ミンダナオに吹く風(25) ピキットの丘にある要塞跡で 写真・文 松居友(ミンダナオ子ども図書館代表)

ピキットの丘にある要塞跡で

立正佼成会の皆さんと一緒に、「ゆめポッケ」の配付をかねた「平和の祈り」を開催したい場所はたくさんあるが、とりわけイスラーム地域のピキットの丘にある史跡、16世紀にスペイン軍がつくった石造りの要塞(ようさい)跡は、いつか必ずご一緒し、「平和の祈り」を行いたい場所の一つだ。

16世紀以降、フィリピンを支配したスペイン人は、フィリピン土着のイスラーム教徒を「モロ」と呼んだ。それはスペインに進出したイスラーム教徒ムーア人に対する蔑称だが、人類学者の鶴見良行は著書の中で、「ミンダナオのムスリムは、逆にクリスチャンにたいする抵抗を示すために、あえてその蔑称を選び、みずから「モロ族」を自称するようになった。そのモロ族は、カトリックに教化したクリスチャン・フィリピノの中央政府に、今日でも容易に服従しようとはしない」(註:鶴見良行『バナナと日本人』岩波新書)と解説している。

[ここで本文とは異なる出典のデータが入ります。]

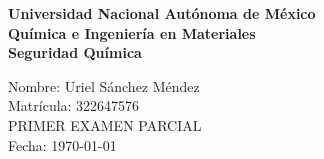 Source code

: \documentclass[12pt]{article}
\begin{document}
\begin{titlepage}
\thispagestyle{empty}
\begin{center}
\vspace*{2cm}
\fontsize{14}{30}\selectfont\textbf{Universidad Nacional Autónoma de México} \\
\vspace{1cm}
\fontsize{14}{30}\selectfont\textbf{Química e Ingeniería en Materiales} \\
\vspace{1cm}
\fontsize{14}{30}\selectfont\textbf{Seguridad Química} \\
\end{center}
\vspace{2cm}
\begin{flushright}
    \fontsize{14}{30}\selectfont
        \hspace{2cm} Nombre: Uriel Sánchez Méndez \\
        \hspace{2cm} Matrícula: 322647576 \\
        \hspace{2cm} PRIMER EXAMEN PARCIAL \\
        \hspace{2cm} Fecha: \today \\
\end{flushright}
\end{titlepage}

\tableofcontents
\thispagestyle{empty}
\newpage



\end{document}
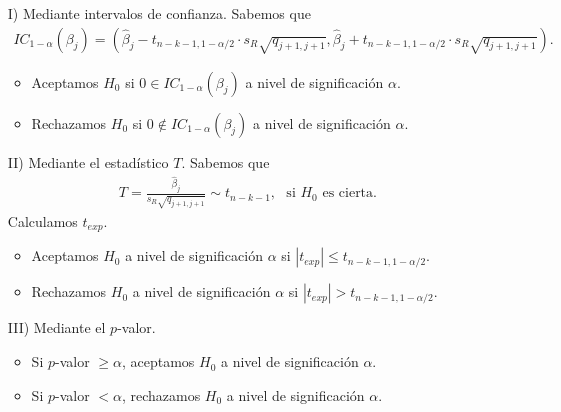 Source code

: \begin{enumerate}
    \item[I)] Mediante intervalos de confianza. Sabemos que
    \begin{align*}
    IC_{1-\alpha}(\beta_j) = \left( \widehat{\beta}_j - t_{n-k-1, 1 -\alpha/2} \cdot s_R \sqrt{q_{j+1,j+1}}, \widehat{\beta}_j + t_{n-k-1, 1 -\alpha/2} \cdot s_R \sqrt{q_{j+1,j+1}} \right).
\end{align*}
\begin{itemize}
    \item Aceptamos $H_0$ si $0 \in IC_{1-\alpha}(\beta_j)$ a nivel de significación $\alpha$.
    \item Rechazamos $H_0$ si $0 \not \in IC_{1-\alpha}(\beta_j)$ a nivel de significación $\alpha$.
\end{itemize}
    \item[II)] Mediante el estadístico $T$. Sabemos que
    \begin{align*}
        T = \frac{\widehat{\beta}_j}{s_R\sqrt{q_{j+1,j+1}}} \sim t_{n-k-1}, \ \ \ \text{si $H_0$ es cierta}.
    \end{align*}
    Calculamos $t_{exp}$.
    \begin{itemize}
        \item Aceptamos $H_0$ a nivel de significación $\alpha$ si $|t_{exp}| \leq t_{n-k-1,1-\alpha/2}$.
        \item Rechazamos $H_0$ a nivel de significación $\alpha$ si $|t_{exp}| > t_{n-k-1,1-\alpha/2}$.
    \end{itemize}
    \item[III)] Mediante el $p$-valor.
    \begin{itemize}
        \item Si $p$-valor $\ge \alpha$, aceptamos $H_0$ a nivel de significación $\alpha$.
        \item Si $p$-valor $< \alpha$, rechazamos $H_0$ a nivel de significación $\alpha$.
    \end{itemize}
\end{enumerate}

そして、この地は今もしばしば戦闘が起こり、私たちも幾たびとなく戦争避難民の救済に向かった場所だ。実はここは日本とも深い関係を持ち、第二次世界大戦では日本軍がこの要塞跡に司令部を構え、米軍との激戦となった。丘の要塞跡には、日本軍によって掘られた防空壕(ごう)が網の目のようにあり、遺品も遺骨も眠っているのだが、現地の人は恐れて入ろうとしない。また、日本政府の指定する高度の危険地域ということで、調査も全くなされていない。